In a new multi-national study conducted by the University of Oxford, researchers found that politicians typically live longer than the general population.

Over the past decades, medical advancements that lead to increased life expectancies and the growing wealth disparity have sparked a renewed interest in whether or not certain “high-status” occupations are associated with better health.

The study, published in the European Journal of Epidemiology, collected and combined data on political figures from eleven high-income countries– including Austria, Australia, Canada, France, Italy, Germany, New Zealand, the Netherlands, Switzerland, the U.S., and the U.K.

Each country had available data spanning from 1945 to 2017. However, the complete data analysis ranged from 1816 to 2017.

Over fifty-seven thousand politicians were used in this study, of which just over forty thousand have died.

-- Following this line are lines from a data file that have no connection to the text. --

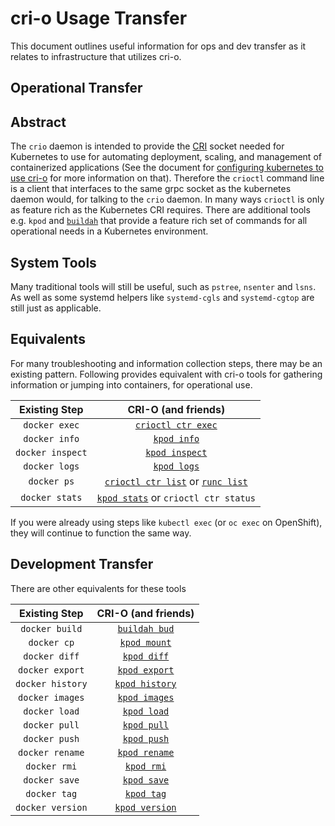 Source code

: # cri-o Usage Transfer

This document outlines useful information for ops and dev transfer as it relates to infrastructure that utilizes cri-o.

## Operational Transfer

## Abstract

The `crio` daemon is intended to provide the [CRI](https://github.com/kubernetes/community/blob/master/contributors/devel/container-runtime-interface.md) socket needed for Kubernetes to use for automating deployment, scaling, and management of containerized applications (See the document for [configuring kubernetes to use cri-o](./kubernetes.md) for more information on that).
Therefore the `crioctl` command line is a client that interfaces to the same grpc socket as the kubernetes daemon would, for talking to the `crio` daemon.
In many ways `crioctl` is only as feature rich as the Kubernetes CRI requires.
There are additional tools e.g. `kpod` and [`buildah`](https://github.com/projectatomic/buildah) that provide a feature rich set of commands for all operational needs in a Kubernetes environment.


## System Tools

Many traditional tools will still be useful, such as `pstree`, `nsenter` and `lsns`.
As well as some systemd helpers like `systemd-cgls` and `systemd-cgtop` are still just as applicable.

## Equivalents

For many troubleshooting and information collection steps, there may be an existing pattern.
Following provides equivalent with cri-o tools for gathering information or jumping into containers, for operational use.

| Existing Step | CRI-O (and friends) |
| :---: | :---: |
| `docker exec` | [`crioctl ctr exec`](./docs/crio.8.md) |
| `docker info` | [`kpod info`](./docs/kpod-info.1.md)  |
| `docker inspect` | [`kpod inspect`](./docs/kpod-inspect.1.md)       |
| `docker logs` | [`kpod logs`](./docs/kpod-logs.1.md)                 |
| `docker ps` | [`crioctl ctr list`](./docs/crio.8.md) or [`runc list`](https://github.com/opencontainers/runc/blob/master/man/runc-list.8.md) |
| `docker stats` | [`kpod stats`](./docs/kpod-stats.1.md) or `crioctl ctr status`|

If you were already using steps like `kubectl exec` (or `oc exec` on OpenShift), they will continue to function the same way.

## Development Transfer

There are other equivalents for these tools

| Existing Step | CRI-O (and friends) |
| :---: | :---: |
| `docker build`  | [`buildah bud`](https://github.com/projectatomic/buildah/blob/master/docs/buildah-bud.md) |
| `docker cp`     | [`kpod mount`](./docs/kpod-cp.1.md)       |
| `docker diff`   | [`kpod diff`](./docs/kpod-diff.1.md)      |
| `docker export` | [`kpod export`](./docs/kpod-export.1.md)  |
| `docker history`| [`kpod history`](./docs/kpod-history.1.md)|
| `docker images` | [`kpod images`](./docs/kpod-images.1.md)  |
| `docker load`   | [`kpod load`](./docs/kpod-load.1.md)      |
| `docker pull`   | [`kpod pull`](./docs/kpod-pull.1.md)      |
| `docker push`   | [`kpod push`](./docs/kpod-push.1.md)      |
| `docker rename` | [`kpod rename`](./docs/kpod-rename.1.md)  |
| `docker rmi`    | [`kpod rmi`](./docs/kpod-rmi.1.md)        |
| `docker save`   | [`kpod save`](./docs/kpod-save.1.md)      |
| `docker tag`    | [`kpod tag`](./docs/kpod-tag.1.md)        |
| `docker version`| [`kpod version`](./docs/kpod-version.1.md)|
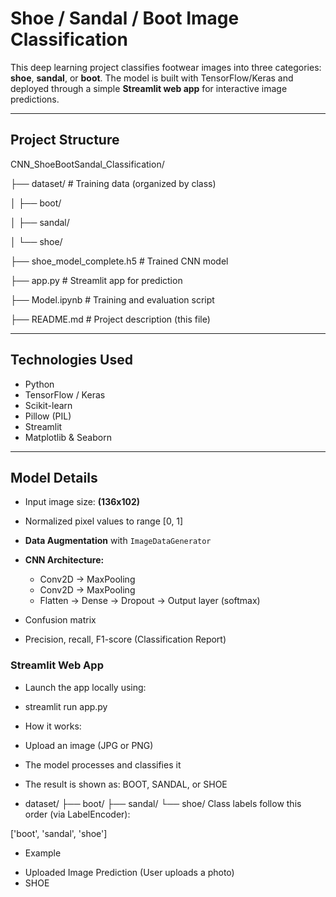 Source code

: # Shoe / Sandal / Boot Image Classification

This deep learning project classifies footwear images into three categories: **shoe**, **sandal**, or **boot**. The model is built with TensorFlow/Keras and deployed through a simple **Streamlit web app** for interactive image predictions.

---

## Project Structure

CNN_ShoeBootSandal_Classification/

├── dataset/ # Training data (organized by class)

│ ├── boot/

│ ├── sandal/

│ └── shoe/

├── shoe_model_complete.h5 # Trained CNN model

├── app.py # Streamlit app for prediction

├── Model.ipynb # Training and evaluation script

├── README.md # Project description (this file)



---

##  Technologies Used

- Python
- TensorFlow / Keras
- Scikit-learn
- Pillow (PIL)
- Streamlit
- Matplotlib & Seaborn

---

## Model Details

- Input image size: **(136x102)**
- Normalized pixel values to range [0, 1]
- **Data Augmentation** with `ImageDataGenerator`
- **CNN Architecture:**
  - Conv2D → MaxPooling
  - Conv2D → MaxPooling
  - Flatten → Dense → Dropout → Output layer (softmax)



- Confusion matrix

- Precision, recall, F1-score (Classification Report)

### Streamlit Web App
- Launch the app locally using:

- streamlit run app.py
- How it works:

- Upload an image (JPG or PNG)

- The model processes and classifies it

- The result is shown as: BOOT, SANDAL, or SHOE



* dataset/
  ├── boot/
  ├── sandal/
  └── shoe/
Class labels follow this order (via LabelEncoder):


['boot', 'sandal', 'shoe']
- Example
* Uploaded Image	Prediction
(User uploads a photo)
*	SHOE
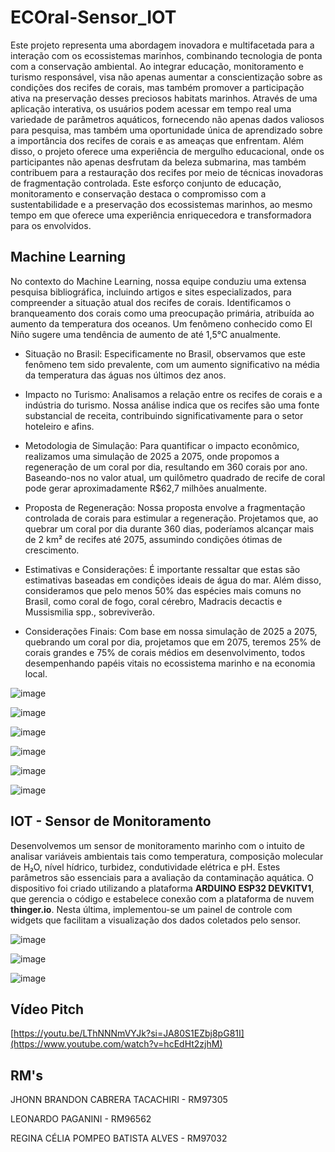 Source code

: # ECOral-Sensor_IOT

Este projeto representa uma abordagem inovadora e multifacetada para a interação com os ecossistemas marinhos, combinando tecnologia de ponta com a conservação ambiental. Ao integrar educação, monitoramento e turismo responsável, visa não apenas aumentar a conscientização sobre as condições dos recifes de corais, mas também promover a participação ativa na preservação desses preciosos habitats marinhos. Através de uma aplicação interativa, os usuários podem acessar em tempo real uma variedade de parâmetros aquáticos, fornecendo não apenas dados valiosos para pesquisa, mas também uma oportunidade única de aprendizado sobre a importância dos recifes de corais e as ameaças que enfrentam. Além disso, o projeto oferece uma experiência de mergulho educacional, onde os participantes não apenas desfrutam da beleza submarina, mas também contribuem para a restauração dos recifes por meio de técnicas inovadoras de fragmentação controlada. Este esforço conjunto de educação, monitoramento e conservação destaca o compromisso com a sustentabilidade e a preservação dos ecossistemas marinhos, ao mesmo tempo em que oferece uma experiência enriquecedora e transformadora para os envolvidos.

## Machine Learning

No contexto do Machine Learning, nossa equipe conduziu uma extensa pesquisa bibliográfica, incluindo artigos e sites especializados, para compreender a situação atual dos recifes de corais. Identificamos o branqueamento dos corais como uma preocupação primária, atribuída ao aumento da temperatura dos oceanos. Um fenômeno conhecido como El Niño sugere uma tendência de aumento de até 1,5°C anualmente.

- Situação no Brasil: Especificamente no Brasil, observamos que este fenômeno tem sido prevalente, com um aumento significativo na média da temperatura das águas nos últimos dez anos.

- Impacto no Turismo: Analisamos a relação entre os recifes de corais e a indústria do turismo. Nossa análise indica que os recifes são uma fonte substancial de receita, contribuindo significativamente para o setor hoteleiro e afins.

- Metodologia de Simulação: Para quantificar o impacto econômico, realizamos uma simulação de 2025 a 2075, onde propomos a regeneração de um coral por dia, resultando em 360 corais por ano. Baseando-nos no valor atual, um quilômetro quadrado de recife de coral pode gerar aproximadamente R$62,7 milhões anualmente.

- Proposta de Regeneração: Nossa proposta envolve a fragmentação controlada de corais para estimular a regeneração. Projetamos que, ao quebrar um coral por dia durante 360 dias, poderíamos alcançar mais de 2 km² de recifes até 2075, assumindo condições ótimas de crescimento.

- Estimativas e Considerações: É importante ressaltar que estas são estimativas baseadas em condições ideais de água do mar. Além disso, consideramos que pelo menos 50% das espécies mais comuns no Brasil, como coral de fogo, coral cérebro, Madracis decactis e Mussismilia spp., sobreviverão.
  
- Considerações Finais: Com base em nossa simulação de 2025 a 2075, quebrando um coral por dia, projetamos que em 2075, teremos 25% de corais grandes e 75% de corais médios em desenvolvimento, todos desempenhando papéis vitais no ecossistema marinho e na economia local.

![image](https://github.com/ReginaPompeo/ECOral-Sensor_IOT/assets/111822109/39c1929a-042f-4f0b-a115-6f23f6146bd6)

![image](https://github.com/ReginaPompeo/ECOral-Sensor_IOT/assets/111822109/1a85280c-34e7-4467-b729-19f444b46aa6)

![image](https://github.com/ReginaPompeo/ECOral-Sensor_IOT/assets/111822109/f1e57c2b-7fdb-4f86-a2ec-a5c5ee9524cf)

![image](https://github.com/ReginaPompeo/ECOral-Sensor_IOT/assets/111822109/ff325608-a88f-496f-99aa-7dd496ca2be9)

![image](https://github.com/ReginaPompeo/ECOral-Sensor_IOT/assets/111822109/a940da2a-e8bd-439a-a8ac-aa06965785e4)

![image](https://github.com/ReginaPompeo/ECOral-Sensor_IOT/assets/111822109/414e4ebe-9f95-45e0-8272-d132a772ad5e)


## IOT - Sensor de Monitoramento

Desenvolvemos um sensor de monitoramento marinho com o intuito de analisar variáveis ambientais tais como temperatura, composição molecular de H₂O, nível hídrico, turbidez, condutividade elétrica e pH. Estes parâmetros são essenciais para a avaliação da contaminação aquática. O dispositivo foi criado utilizando a plataforma **ARDUINO ESP32 DEVKITV1**, que gerencia o código e estabelece conexão com a plataforma de nuvem **thinger.io**. Nesta última, implementou-se um painel de controle com widgets que facilitam a visualização dos dados coletados pelo sensor.

![image](https://github.com/ReginaPompeo/ECOral-Sensor_IOT/assets/111822109/ce3a4fc5-4683-45e2-ac56-e773b06c07b4)

![image](https://github.com/ReginaPompeo/ECOral-Sensor_IOT/assets/111822109/0763c9d8-8c9b-4ef5-886d-2fd58f257157)

![image](https://github.com/ReginaPompeo/ECOral-Sensor_IOT/assets/111822109/6e0edfde-cdb6-40a4-9e36-3d9176ea80fd)

## Vídeo Pitch 
[https://youtu.be/LThNNNmVYJk?si=JA80S1EZbj8pG81I](https://www.youtube.com/watch?v=hcEdHt2zjhM)

## RM's

JHONN BRANDON CABRERA TACACHIRI - RM97305

LEONARDO PAGANINI - RM96562  

REGINA CÉLIA POMPEO BATISTA ALVES - RM97032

The researchers first matched politicians’ countries of citizenship, age, and gender with mortality data from the same section of the national population during each respective time period.

Afterward, the team then compared the yearly frequency of deaths among politicians against the mortality rates of the general population.

The scientists’ analysis resulted in numerous significant findings. First, in the late nineteenth and early twentieth centuries, politicians and the general population had similar mortality rates.

But, this changed rapidly during the twentieth century as mortality rate differences grew more significant and political figures increasingly outlived the “non-elite.”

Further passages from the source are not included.